- [Task inputs]
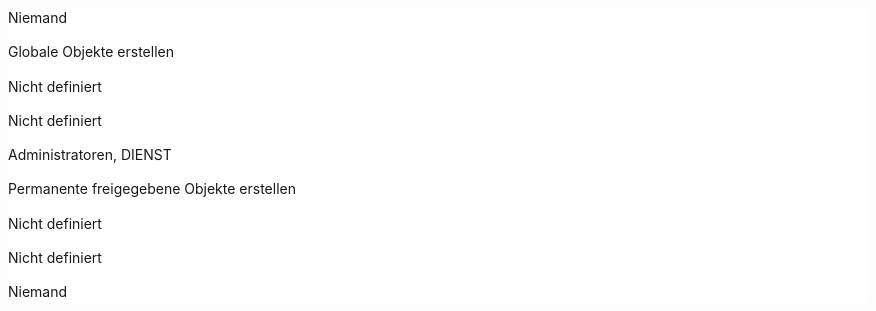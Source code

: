 <td style="border:1px solid black;">


Niemand

</td>

</tr>

<tr>

<td style="border:1px solid black;">


Globale Objekte erstellen

</td>

<td style="border:1px solid black;">


Nicht definiert

</td>

<td style="border:1px solid black;">


Nicht definiert

</td>

<td style="border:1px solid black;">


Administratoren, DIENST

</td>

</tr>

<tr>

<td style="border:1px solid black;">


Permanente freigegebene Objekte erstellen

</td>

<td style="border:1px solid black;">


Nicht definiert

</td>

<td style="border:1px solid black;">


Nicht definiert

</td>

<td style="border:1px solid black;">


Niemand
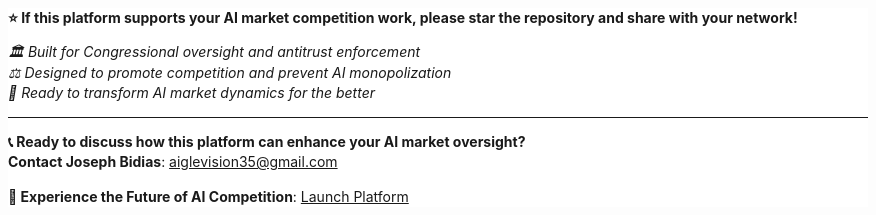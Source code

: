 **⭐ If this platform supports your AI market competition work, please star the repository and share with your network!**

*🏛️ Built for Congressional oversight and antitrust enforcement*  
*⚖️ Designed to promote competition and prevent AI monopolization*  
*🚀 Ready to transform AI market dynamics for the better*

---

**📞 Ready to discuss how this platform can enhance your AI market oversight?**  
**Contact Joseph Bidias**: [aiglevision35@gmail.com](mailto:aiglevision35@gmail.com)

**🔗 Experience the Future of AI Competition**: [Launch Platform](https://eaglepython.github.io/multi-llm-orchestration-platform)

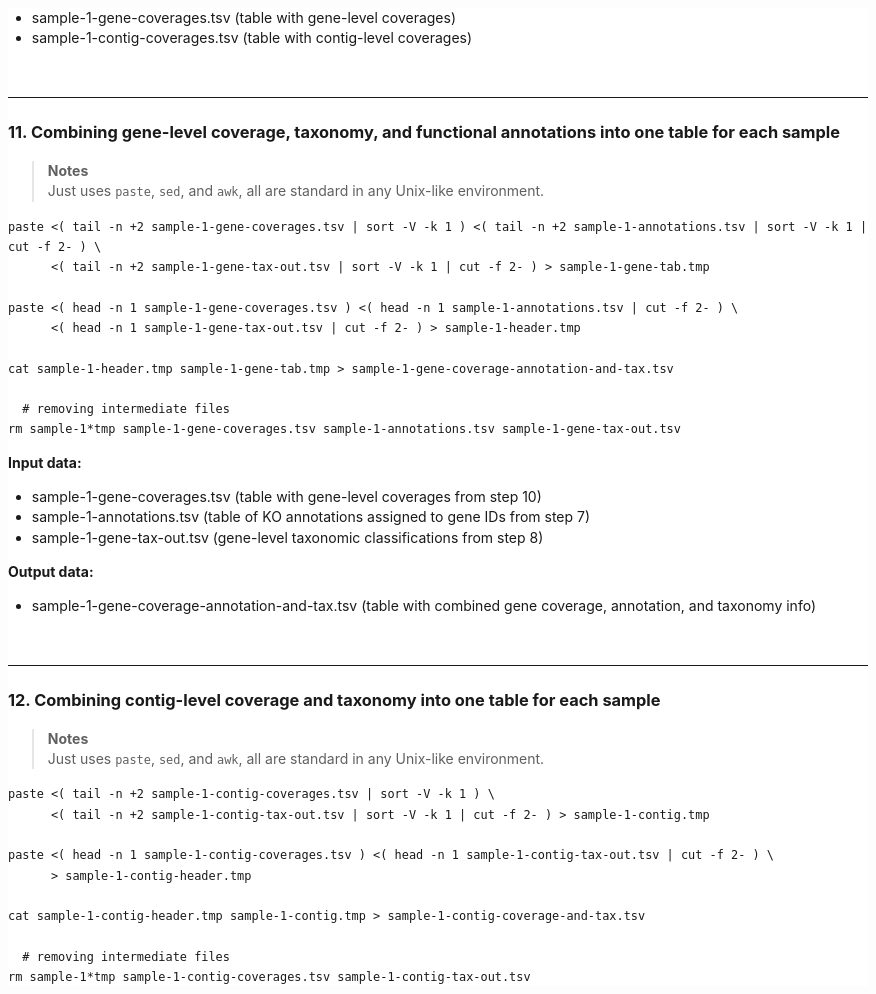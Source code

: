 * sample-1-gene-coverages.tsv (table with gene-level coverages)
* sample-1-contig-coverages.tsv (table with contig-level coverages)

<br>

---

### 11. Combining gene-level coverage, taxonomy, and functional annotations into one table for each sample
> **Notes**  
> Just uses `paste`, `sed`, and `awk`, all are standard in any Unix-like environment.  

```
paste <( tail -n +2 sample-1-gene-coverages.tsv | sort -V -k 1 ) <( tail -n +2 sample-1-annotations.tsv | sort -V -k 1 | cut -f 2- ) \
      <( tail -n +2 sample-1-gene-tax-out.tsv | sort -V -k 1 | cut -f 2- ) > sample-1-gene-tab.tmp

paste <( head -n 1 sample-1-gene-coverages.tsv ) <( head -n 1 sample-1-annotations.tsv | cut -f 2- ) \
      <( head -n 1 sample-1-gene-tax-out.tsv | cut -f 2- ) > sample-1-header.tmp

cat sample-1-header.tmp sample-1-gene-tab.tmp > sample-1-gene-coverage-annotation-and-tax.tsv

  # removing intermediate files
rm sample-1*tmp sample-1-gene-coverages.tsv sample-1-annotations.tsv sample-1-gene-tax-out.tsv
```

**Input data:**

* sample-1-gene-coverages.tsv (table with gene-level coverages from step 10)
* sample-1-annotations.tsv (table of KO annotations assigned to gene IDs from step 7)
* sample-1-gene-tax-out.tsv (gene-level taxonomic classifications from step 8)


**Output data:**

* sample-1-gene-coverage-annotation-and-tax.tsv (table with combined gene coverage, annotation, and taxonomy info)

<br>

---

### 12. Combining contig-level coverage and taxonomy into one table for each sample
> **Notes**  
> Just uses `paste`, `sed`, and `awk`, all are standard in any Unix-like environment.  

```
paste <( tail -n +2 sample-1-contig-coverages.tsv | sort -V -k 1 ) \
      <( tail -n +2 sample-1-contig-tax-out.tsv | sort -V -k 1 | cut -f 2- ) > sample-1-contig.tmp

paste <( head -n 1 sample-1-contig-coverages.tsv ) <( head -n 1 sample-1-contig-tax-out.tsv | cut -f 2- ) \
      > sample-1-contig-header.tmp
      
cat sample-1-contig-header.tmp sample-1-contig.tmp > sample-1-contig-coverage-and-tax.tsv

  # removing intermediate files
rm sample-1*tmp sample-1-contig-coverages.tsv sample-1-contig-tax-out.tsv
```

- [Problem to work on] A single number is the answer: the number of lines in the entries that contain "erstellen".

- [Your solution] 2